Napoli introduces a remarkable group of young New Yorkers who went abroad with high hopes only to find a bewildering conflict. We meet a nurse who staged a hunger strike to promote peace while working at a field hospital; a paratrooper whose experiences on the battlefield left him with emotional scars that led to violence and homelessness; a black soldier who achieved an unexpected camaraderie with his fellow servicemen in racially tense times; and a university administrator who helped to create New York City's Vietnam Veterans Memorial. Some of Napoli's soldiers became active opponents of the war; others did not. But all returned with a powerful urge to understand the death and destruction they had seen. Overcoming adversity, a great many would go on to lead ambitious lives of public service.
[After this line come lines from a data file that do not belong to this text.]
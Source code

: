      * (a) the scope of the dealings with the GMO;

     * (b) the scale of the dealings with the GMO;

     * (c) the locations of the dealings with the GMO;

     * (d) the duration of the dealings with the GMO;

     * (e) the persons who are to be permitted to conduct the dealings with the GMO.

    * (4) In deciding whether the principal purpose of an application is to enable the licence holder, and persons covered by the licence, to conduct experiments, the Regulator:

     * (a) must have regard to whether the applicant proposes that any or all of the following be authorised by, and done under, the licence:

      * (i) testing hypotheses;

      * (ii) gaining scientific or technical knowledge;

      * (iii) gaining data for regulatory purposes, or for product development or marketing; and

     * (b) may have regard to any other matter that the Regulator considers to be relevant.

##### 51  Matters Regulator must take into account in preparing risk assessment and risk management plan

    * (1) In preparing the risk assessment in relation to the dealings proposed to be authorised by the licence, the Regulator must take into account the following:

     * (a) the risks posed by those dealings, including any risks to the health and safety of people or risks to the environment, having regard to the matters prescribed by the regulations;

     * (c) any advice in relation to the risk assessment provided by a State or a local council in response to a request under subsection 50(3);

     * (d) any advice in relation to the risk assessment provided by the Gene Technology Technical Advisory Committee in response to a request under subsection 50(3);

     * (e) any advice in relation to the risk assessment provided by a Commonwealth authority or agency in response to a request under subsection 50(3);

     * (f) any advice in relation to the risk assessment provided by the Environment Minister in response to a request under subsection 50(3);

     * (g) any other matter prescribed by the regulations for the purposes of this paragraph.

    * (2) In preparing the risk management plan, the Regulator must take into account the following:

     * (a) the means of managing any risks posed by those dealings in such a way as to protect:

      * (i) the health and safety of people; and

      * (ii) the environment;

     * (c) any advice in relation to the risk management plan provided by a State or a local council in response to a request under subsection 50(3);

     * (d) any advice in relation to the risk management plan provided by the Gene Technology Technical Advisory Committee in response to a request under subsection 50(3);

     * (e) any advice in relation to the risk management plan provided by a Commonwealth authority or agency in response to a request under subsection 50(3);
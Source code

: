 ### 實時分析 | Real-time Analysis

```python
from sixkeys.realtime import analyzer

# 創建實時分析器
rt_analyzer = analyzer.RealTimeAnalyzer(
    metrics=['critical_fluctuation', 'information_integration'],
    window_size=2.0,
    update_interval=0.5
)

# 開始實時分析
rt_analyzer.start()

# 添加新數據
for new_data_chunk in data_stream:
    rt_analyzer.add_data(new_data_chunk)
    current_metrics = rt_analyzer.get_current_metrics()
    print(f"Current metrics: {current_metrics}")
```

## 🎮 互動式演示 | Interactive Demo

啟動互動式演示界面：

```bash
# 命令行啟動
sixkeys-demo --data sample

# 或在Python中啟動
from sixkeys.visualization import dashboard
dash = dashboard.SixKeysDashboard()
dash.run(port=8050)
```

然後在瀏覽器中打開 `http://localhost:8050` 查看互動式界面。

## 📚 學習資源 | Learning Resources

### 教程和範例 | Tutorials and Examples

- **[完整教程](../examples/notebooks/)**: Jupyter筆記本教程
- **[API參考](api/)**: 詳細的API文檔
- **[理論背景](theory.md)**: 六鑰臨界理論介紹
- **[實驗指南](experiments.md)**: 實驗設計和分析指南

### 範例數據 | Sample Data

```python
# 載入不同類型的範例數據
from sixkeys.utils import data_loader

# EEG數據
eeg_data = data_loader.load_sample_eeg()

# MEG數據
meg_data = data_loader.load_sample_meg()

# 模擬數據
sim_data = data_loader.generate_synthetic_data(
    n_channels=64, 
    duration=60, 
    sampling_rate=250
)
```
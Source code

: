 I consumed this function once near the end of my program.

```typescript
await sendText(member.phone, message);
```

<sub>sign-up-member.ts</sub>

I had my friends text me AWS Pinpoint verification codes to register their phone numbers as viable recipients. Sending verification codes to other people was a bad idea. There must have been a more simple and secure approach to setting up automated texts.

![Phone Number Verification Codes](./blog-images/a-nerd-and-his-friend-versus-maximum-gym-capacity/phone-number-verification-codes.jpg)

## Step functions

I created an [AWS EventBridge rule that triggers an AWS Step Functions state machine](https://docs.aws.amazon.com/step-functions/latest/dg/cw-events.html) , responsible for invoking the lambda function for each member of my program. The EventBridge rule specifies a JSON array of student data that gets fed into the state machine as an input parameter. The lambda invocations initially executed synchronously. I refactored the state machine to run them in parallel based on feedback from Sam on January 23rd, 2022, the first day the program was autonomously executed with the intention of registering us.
Tracing their journeys from the streets of Brooklyn and Queens to the banks of the Mekong, and back to the most glamorous corporations and meanest homeless shelters of New York City, Napoli reveals the variety and surprising vibrancy of the ex-soldiers' experiences. "For almost everyone the time in Vietnam was the most exciting and the most alive time of your life," one veteran recalls. He adds: "I still have this little trick . . . When I lie down and go to sleep, if there's something bothering me, I say, 'You're warm, you're dry, and there is no one shooting at you.'"
PUBLISHERS WEEKLY
Napoli, an assistant professor of U.S. history at Brooklyn College (where he also directs the Veterans Oral History Project), uses the "life-story technique" to good effect in this worthy oral history. Beginning in 2004, Napoli spent six years conducting extensive interviews with more than 200 Vietnam vets who either grew up in New York City or who currently live there. The result of those 600 hours of recordings is a readable chronicle that uses the personal histories of the soldiers (in the interviewees' transcribed words) to tell the human story of the American war in Vietnam. To its credit, the book reads like a series of informal biographical sketches fleshed out with bigger-picture insights, supplemented further by the smooth interweaving of Napoli's commentary and narrative padding. But the author and his subjects take pains to present more than just stories of battle, including rich accounts of the lives of the men before they went to war and after they returned home. While some of the combatants' stories are New York City specific, the bulk of them mirror the experiences of Vietnam vets from across the nation. The book is a welcome addition to the Vietnam War oral history literary canon.